When you listed your business to be sold, you chose a professional, qualified business broker who is eager to sell your business.  You signed a listing agreement with that company, which gives the business broker the authority to actively seek a buyer.  The broker will spend time getting to know you and your business.  During that time, you will discuss what you are looking for in a buyer.  For some businesses, there are many qualified buyers and for others very few.

An important part of a business broker’s job is to qualify buyers.  After a buyer completes a buyer profile form, the broker will discuss further the type and size of business for which he/she will be able to purchase.  All information obtained from the seller and the buyer is confidential.  Of course, an important consideration for you will be that the buyer has the financial ability to purchase the business and enough working capital to keep it going.  As part of the listing process, the seller should decide if he/she will take a note and for how much from a qualified buyer for part of the purchase price.  Sometimes sellers have a fear of doing that and want all of the money at closing.  There are several advantages to a seller when carrying a note.  The closing can be quicker, as sometimes loans from financial institutions can be very slow to obtain.  It can keep the seller in touch with the buyer to insure the business continues or improves.  The seller will want to require regular financial statements and inventory figures to make sure the business is not failing.  An important fact about carrying the note is the down payment will be high enough that the buyer will not want to lose it.  The worst thing that can happen is the buyer will fail and the seller will again own the business.  If enough checks and balances are in place, this is unlikely to happen; but if it does, you want enough down payment to make it beneficial to you to run the business while you are selling it again.   

Just as it is important for all sellers to be involved when listing a business and know who has the legal authority, it is equally important for anyone associated with the purchase of the business to be involved from the beginning.  You, as a seller, want everyone involved to meet together with you when looking at the business, as you want assurance a silent partner will not come forward later and kill the deal.

For some businesses, it is absolutely necessary to have knowledge of the type of business and experience in order to purchase it.  For others, it is not quite so important.  For many businesses, management experience would be able to transfer from one business to another. Sellers are expected to train buyers in the operation of the business after closing.  The number of days or weeks will be agreed upon in the Letter of Intent or Purchase Agreement.  Never allow the buyer to work or be trained before closing.
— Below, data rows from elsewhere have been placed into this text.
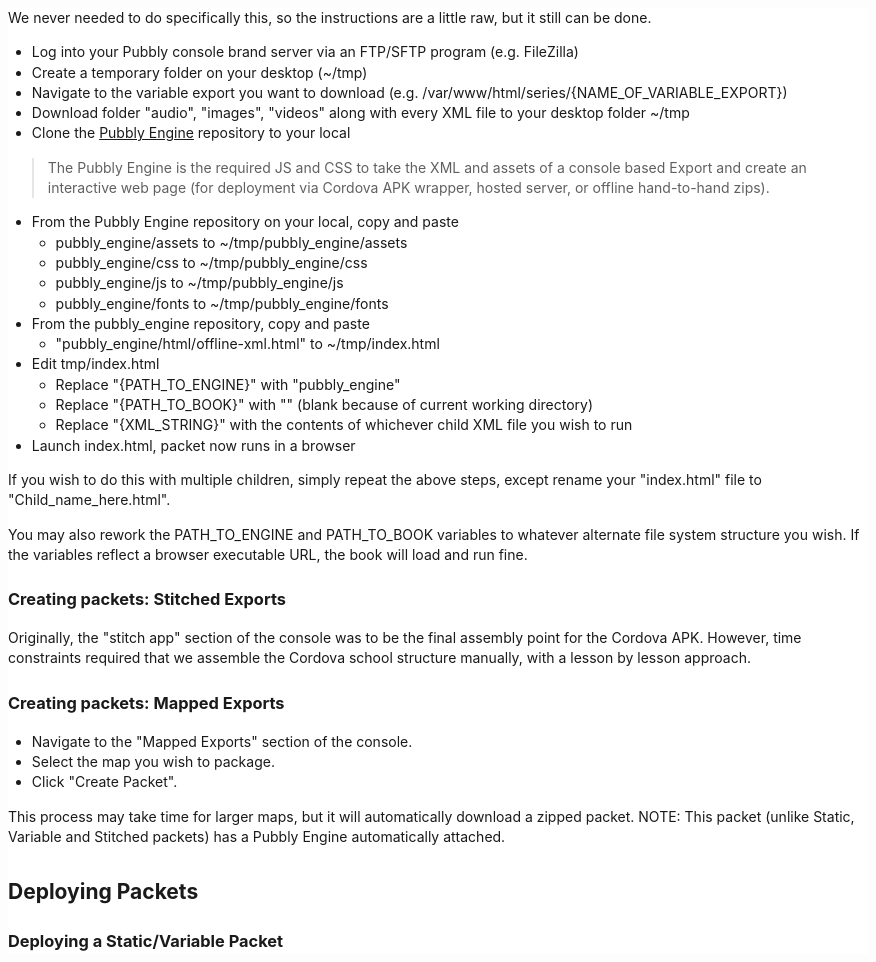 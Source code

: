 We never needed to do specifically this, so the instructions are a little raw, but it still can be done.

* Log into your Pubbly console brand server via an FTP/SFTP program (e.g. FileZilla)
* Create a temporary folder on your desktop (~/tmp)
* Navigate to the variable export you want to download (e.g. /var/www/html/series/{NAME_OF_VARIABLE_EXPORT})
* Download folder "audio", "images", "videos" along with every XML file to your desktop folder ~/tmp
* Clone the [Pubbly Engine](https://github.com/XPRIZE/GLEXP-Team-CCI/tree/master/pubbly_engine) repository to your local
> The Pubbly Engine is the required JS and CSS to take the XML and assets of a console based Export and create an interactive web page (for deployment via Cordova APK wrapper, hosted server, or offline hand-to-hand zips).
* From the Pubbly Engine repository on your local, copy and paste 
    - pubbly_engine/assets to ~/tmp/pubbly_engine/assets
    - pubbly_engine/css to ~/tmp/pubbly_engine/css
    - pubbly_engine/js to ~/tmp/pubbly_engine/js
    - pubbly_engine/fonts to ~/tmp/pubbly_engine/fonts
* From the pubbly_engine repository, copy and paste 
    - "pubbly_engine/html/offline-xml.html" to ~/tmp/index.html
* Edit tmp/index.html
    - Replace "{PATH_TO_ENGINE}" with "pubbly_engine"
    - Replace "{PATH_TO_BOOK}" with "" (blank because of current working directory)
    - Replace "{XML_STRING}" with the contents of whichever child XML file you wish to run
* Launch index.html, packet now runs in a browser

If you wish to do this with multiple children, simply repeat the above steps, except rename your "index.html" file to "Child_name_here.html".

You may also rework the PATH_TO_ENGINE and PATH_TO_BOOK variables to whatever alternate file system structure you wish. If the variables reflect a browser executable URL, the book will load and run fine.

### Creating packets: Stitched Exports

Originally, the "stitch app" section of the console was to be the final assembly point for the Cordova APK. However, time constraints required that we assemble the Cordova school structure manually, with a lesson by lesson approach. 

### Creating packets: Mapped Exports

* Navigate to the "Mapped Exports" section of the console.
* Select the map you wish to package.
* Click "Create Packet".

This process may take time for larger maps, but it will automatically download a zipped packet. NOTE: This packet (unlike Static, Variable and Stitched packets) has a Pubbly Engine automatically attached. 

## Deploying Packets

### Deploying a Static/Variable Packet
When a business broker schedules a meeting with you and a buyer, that buyer usually has a serious interest in your business.  If he/she has a background in your type of business and has financial means or the ability to obtain finances, it appears to be a good fit.  When a seller meets a buyer, a first impression is made but could change after exchanging questions.  A confidentiality agreement has been signed by the buyer and discussed with the broker, so do not be afraid to share your information.

Remember, you decide who buys your business.  A business broker has decided a buyer is a good fit for your business; but selling your business is a personal thing.  When a buyer and seller are comfortable with each other, it makes for a win, win transaction.